The latest irregularities at the Department of Justice—a tweet by President Donald Trump, an abrupt about-face and the walkout of an entire prosecution team, all in the same day—remind us of the need to ensure that at least some government functions are independent of direct presidential control. We can all agree, I hope, that the president shouldn’t be directly interfering with pending criminal prosecutions (especially prosecutions of his own political operatives, for actions arising out of his own campaign).

But what about when a consumer-protection agency brings an enforcement action against a bank? Or when the Fed sets monetary policy? Should it be different?

By interfering in the Roger Stone case, the president may not have violated any enforceable legal requirements. But he surely shattered some essential legal norms. For independent agencies, and financial-regulatory agencies in particular, similar norms of independence have developed over time into a body of law. It’s that body of law that will come under the microscope on March 3, when the Supreme Court hears oral argument in Seila Law LLC v.

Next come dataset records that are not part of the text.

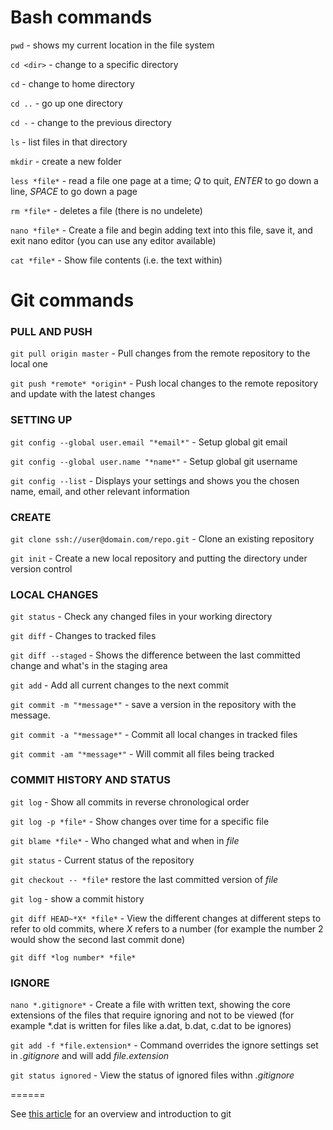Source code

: # Bash commands

`pwd` - shows my current location in the file system

`cd <dir>` - change to a specific directory

`cd` - change to home directory

`cd ..` - go up one directory

`cd -` - change to the previous directory

`ls` - list files in that directory

`mkdir` - create a new folder

`less *file*` - read a file one page at a time; *Q* to quit, *ENTER* to go down a line, *SPACE* to go down a page

`rm *file*` - deletes a file (there is no undelete)

`nano *file*` - Create a file and begin adding text into this file, save it, and exit nano editor (you can use any editor available)

`cat *file*` - Show file contents (i.e. the text within)

# Git commands

### PULL AND PUSH

`git pull origin master` - Pull changes from the remote repository to the local one

`git push *remote* *origin*` - Push local changes to the remote repository and update with the latest changes


### SETTING UP

`git config --global user.email "*email*"` - Setup global git email

`git config --global user.name "*name*"` - Setup global git username

`git config --list` - Displays your settings and shows you the chosen name, email, and other relevant information

### CREATE

`git clone ssh://user@domain.com/repo.git` - Clone an existing repository

`git init` - Create a new local repository and putting the directory under version control

### LOCAL CHANGES

`git status` - Check any changed files in your working directory

`git diff` - Changes to tracked files

`git diff --staged` - Shows the difference between the last committed change and what's in the staging area

`git add` - Add all current changes to the next commit

`git commit -m "*message*"` - save a version in the repository with the message.

`git commit -a "*message*"` - Commit all local changes in tracked files

`git commit -am "*message*"` - Will commit all files being tracked

### COMMIT HISTORY AND STATUS

`git log` - Show all commits in reverse chronological order

`git log -p *file*` - Show changes over time for a specific file

`git blame *file*` - Who changed what and when in *file*

`git status` - Current status of the repository

`git checkout -- *file*` restore the last committed version of *file*

`git log` - show a commit history

`git diff HEAD~*X* *file*` - View the different changes at different steps to refer to old commits, where *X* refers to a number (for example the number 2 would show the second last commit done)

`git diff *log number* *file*`

### IGNORE

`nano *.gitignore*` - Create a file with written text, showing the core extensions of the files that require ignoring and not to be viewed (for example *.dat is written for files like a.dat, b.dat, c.dat to be ignores)

`git add -f *file.extension*` - Command overrides the ignore settings set in *.gitignore* and will add *file.extension*

`git status ignored` - View the status of ignored files withn *.gitignore*

======

See [this article](http://journals.plos.org/ploscompbiol/article?id=10.1371/journal.pcbi.1004668) for an overview and introduction to git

Consumer Financial Protection Bureau. What a strange time in our history for the court to be poised to eliminate key constraints on presidential power.

As a former senior counsel at the Consumer Financial Protection Bureau—I was among those who helped launch the agency under Elizabeth Warren’s leadership—I am hopeful that the CFPB will continue to be permitted to fulfill its important mission to protect American consumers from predatory lending and deceptive and unfair financial practices. I filed an amicus brief for leading scholars of financial regulation in the Seila Law case, have participated in defending the agency against previous constitutional challenges and have testified on the issue before Congress. In this post, I’ll reflect a bit on what’s at stake. The bottom line: This case could end up being purely symbolic. Or it could end up disrupting American government for generations.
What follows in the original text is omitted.